Thankfully, the directors, Ian Bonhote and Peter Ettedgui, know what should be left in and what should be left out. This is more of an intimate look at the life of Reeve by interviews with his surviving family members, most notably his sons Matthew and Will. There’s also an interview by the late Brooke Ellison, a disability advocate who passed away about a year ago. Reeve had directed a young Lacey Chabert as Ellison in The Brooke Ellison Story which premiered on A&E a couple weeks after Reeve died.
There’s the normal interviews by celebrities such as Close, Whoopi Goldbeg, Susan Sarandon and Jeff Daniels, who worked with Reeve on the stage. They tell some good stories about working and being with Reeve that leave you feeling he was a really good man and actor who was never really given the acting opportunities to branch out. Daniels recalls how William Hurt had discouraged Reeve from reading for Superman.
As for role as the Man of Steel, his father was reportedly excited at first thinking it was Man and Superman by George Bernard Shaw. However, his father became critical after discovering it was a comic-book movie even though Reeve was going to be working with Marlon Brando and Gene Hackman.
The narcissism of his father seems to be a common motif in male actors. And that is probably why Reeve wasn’t willing to fully commit to marry his partner Gae Exton. But he found his true Wonder Woman in Dana Morosini who he’d married in 1992 and stay with him through it all.
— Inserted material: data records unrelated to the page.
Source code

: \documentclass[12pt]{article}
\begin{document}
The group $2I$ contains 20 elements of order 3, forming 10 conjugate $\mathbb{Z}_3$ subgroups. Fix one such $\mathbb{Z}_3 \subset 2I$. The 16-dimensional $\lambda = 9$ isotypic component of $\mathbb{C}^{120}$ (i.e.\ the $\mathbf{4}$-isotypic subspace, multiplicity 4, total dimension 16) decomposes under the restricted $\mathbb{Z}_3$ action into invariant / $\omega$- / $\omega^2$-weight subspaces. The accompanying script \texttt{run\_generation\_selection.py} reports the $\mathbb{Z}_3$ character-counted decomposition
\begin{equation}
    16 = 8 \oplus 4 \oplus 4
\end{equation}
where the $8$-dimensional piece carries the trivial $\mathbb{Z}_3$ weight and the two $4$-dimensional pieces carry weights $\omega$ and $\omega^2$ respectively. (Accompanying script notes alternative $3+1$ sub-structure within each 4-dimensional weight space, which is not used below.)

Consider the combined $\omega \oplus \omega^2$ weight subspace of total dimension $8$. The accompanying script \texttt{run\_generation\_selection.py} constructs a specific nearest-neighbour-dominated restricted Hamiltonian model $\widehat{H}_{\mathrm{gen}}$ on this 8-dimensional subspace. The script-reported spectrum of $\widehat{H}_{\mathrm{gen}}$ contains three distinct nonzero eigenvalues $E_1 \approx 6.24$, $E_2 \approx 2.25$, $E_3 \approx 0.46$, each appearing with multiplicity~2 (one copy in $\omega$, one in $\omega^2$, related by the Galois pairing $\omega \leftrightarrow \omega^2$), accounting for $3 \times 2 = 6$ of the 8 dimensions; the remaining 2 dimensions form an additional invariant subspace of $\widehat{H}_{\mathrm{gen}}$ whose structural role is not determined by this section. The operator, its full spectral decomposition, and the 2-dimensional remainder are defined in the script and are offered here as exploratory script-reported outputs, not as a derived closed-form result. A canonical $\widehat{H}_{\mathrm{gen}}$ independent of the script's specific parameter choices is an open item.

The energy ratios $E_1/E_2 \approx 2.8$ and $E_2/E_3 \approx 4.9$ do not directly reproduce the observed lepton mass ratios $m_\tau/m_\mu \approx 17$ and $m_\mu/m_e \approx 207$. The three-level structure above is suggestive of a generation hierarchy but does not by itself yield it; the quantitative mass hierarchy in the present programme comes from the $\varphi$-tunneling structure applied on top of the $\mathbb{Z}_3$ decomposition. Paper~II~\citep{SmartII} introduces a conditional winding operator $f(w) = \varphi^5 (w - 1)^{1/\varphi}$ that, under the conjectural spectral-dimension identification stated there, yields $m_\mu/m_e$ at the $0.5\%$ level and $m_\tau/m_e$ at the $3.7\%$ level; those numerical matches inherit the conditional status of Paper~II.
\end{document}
Their story, like many couples who suffer life-changing events, show you how great love really is between two people.
When faced with problems, Reeve and his wife did everything they could to prove it wasn’t over. Instead a new chapter in their lives had started. Reeve continued to work appearing in the TV movie remake of Rear Window, where footage is shown. He would also have guest appearances on TV shows such as Sesame Street, The Practice and Smallville, which is a show about Clark Kent’s youth in the Kansas town growing up. It seemed almost a fitting end to his career as an actor as it had come full circle.
In a 1998 interview he said, “Who knows why an accident happens? The key is what do you do afterwards. There is a period of shock, and then grieving, with confusion and loss. After that, you have two choices. One is to stare out the window and gradually disintegrate. And the other is to mobilize and use all your resources, whatever they may be, to do something positive. That is the road I have taken. It comes naturally to me. I am a competitive person and right now I am competing against decay. I don’t want osteoporosis or muscle atrophy or depression to beat me.”